Trials / Completed
CompletedNCT01896024
Effects of Motive-Oriented Therapeutic Relationship in the Early-Phase Treatment of Borderline Personality Disorder
- Status
- Completed
- Phase
- N/A
- Study type
- Interventional
- Enrollment
- 85 (actual)
- Sponsor
- University of Lausanne Hospitals · Academic / Other
- Sex
- All
- Age
- 18 Years – 65 Years
- Healthy volunteers
- Not accepted
Summary
The present research aims at examining the effectiveness of a specific set of therapist relational interventions and attitudes, called the Motive-Oriented Therapeutic Relationship (MOTR), based on Plan Analysis (Caspar, 2007) in the early-phase treatment of patients diagnosed with Borderline Personality Disorder.
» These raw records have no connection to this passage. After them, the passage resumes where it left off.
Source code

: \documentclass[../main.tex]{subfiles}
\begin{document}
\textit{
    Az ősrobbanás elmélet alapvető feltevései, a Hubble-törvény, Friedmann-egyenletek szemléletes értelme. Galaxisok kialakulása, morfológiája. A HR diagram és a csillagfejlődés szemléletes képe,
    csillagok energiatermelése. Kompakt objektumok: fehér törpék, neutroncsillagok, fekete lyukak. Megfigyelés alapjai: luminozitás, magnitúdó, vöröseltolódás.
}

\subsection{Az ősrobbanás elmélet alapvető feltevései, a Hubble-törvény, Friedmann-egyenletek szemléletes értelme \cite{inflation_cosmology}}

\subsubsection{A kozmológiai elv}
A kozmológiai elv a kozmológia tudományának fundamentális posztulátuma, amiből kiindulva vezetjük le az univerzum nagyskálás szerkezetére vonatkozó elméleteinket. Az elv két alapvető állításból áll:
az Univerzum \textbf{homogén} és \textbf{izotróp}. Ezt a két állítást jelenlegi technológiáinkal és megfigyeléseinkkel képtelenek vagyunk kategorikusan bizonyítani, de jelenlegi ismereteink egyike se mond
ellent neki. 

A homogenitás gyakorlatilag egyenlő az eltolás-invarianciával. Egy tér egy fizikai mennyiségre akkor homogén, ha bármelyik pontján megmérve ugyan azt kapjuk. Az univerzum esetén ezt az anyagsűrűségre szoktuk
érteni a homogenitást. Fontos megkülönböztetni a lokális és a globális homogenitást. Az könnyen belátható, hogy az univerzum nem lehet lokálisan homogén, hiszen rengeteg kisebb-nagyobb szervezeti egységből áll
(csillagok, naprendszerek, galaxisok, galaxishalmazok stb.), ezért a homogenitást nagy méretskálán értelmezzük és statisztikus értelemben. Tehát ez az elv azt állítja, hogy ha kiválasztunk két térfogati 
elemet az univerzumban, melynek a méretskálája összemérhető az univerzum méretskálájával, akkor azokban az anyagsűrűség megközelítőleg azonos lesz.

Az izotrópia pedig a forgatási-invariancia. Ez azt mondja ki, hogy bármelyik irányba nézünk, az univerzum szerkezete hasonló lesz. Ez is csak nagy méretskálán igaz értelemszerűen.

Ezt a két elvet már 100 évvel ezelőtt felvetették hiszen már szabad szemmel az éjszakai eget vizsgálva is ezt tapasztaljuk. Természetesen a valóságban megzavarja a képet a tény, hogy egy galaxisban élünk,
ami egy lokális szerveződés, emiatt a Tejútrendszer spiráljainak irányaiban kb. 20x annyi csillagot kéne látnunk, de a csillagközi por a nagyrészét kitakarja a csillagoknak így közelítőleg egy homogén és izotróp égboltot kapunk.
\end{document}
The investigators intend to include N = 80 outpatients diagnosed with Borderline Personality Disorder, consulting at the Outpatient Personality Disorder Program of the Karl Jaspers Clinical Unit, in collaboration with the Institute of Psychotherapy, at the Department of Psychiatry-CHUV, University of Lausanne and in collaboration with the University of Berne, Switzerland. Patients are assigned by chance to two treatment conditions 1) Control condition (General Psychiatric Management; Gunderson \& Links, 2008) and 2) MOTR-condition. The investigators hypothesize better results in the MOTR-condition, as compared to the control condition in terms of symptom reduction pre-post. The conduct of the study represents a significant contribution to the understanding and enhancement of relationship aspects in the treatment of patients diagnosed with Borderline Personality Disorder which may be of potential benefit for these patients.
Conditions
Interventions
| Type | Name | Description |
|---|---|---|
| BEHAVIORAL | Psychiatric Management | |
| BEHAVIORAL | Motive-oriented therapeutic relationship/Plan Analysis |
Timeline
- Start date
- 2010-06-01
- Primary completion
- 2013-05-01
- Completion
- 2014-04-01
- First posted
- 2013-07-11
- Last updated
- 2014-12-02
Locations
1 site across 1 country: Switzerland
Source: ClinicalTrials.gov record NCT01896024. Inclusion in this directory is not an endorsement.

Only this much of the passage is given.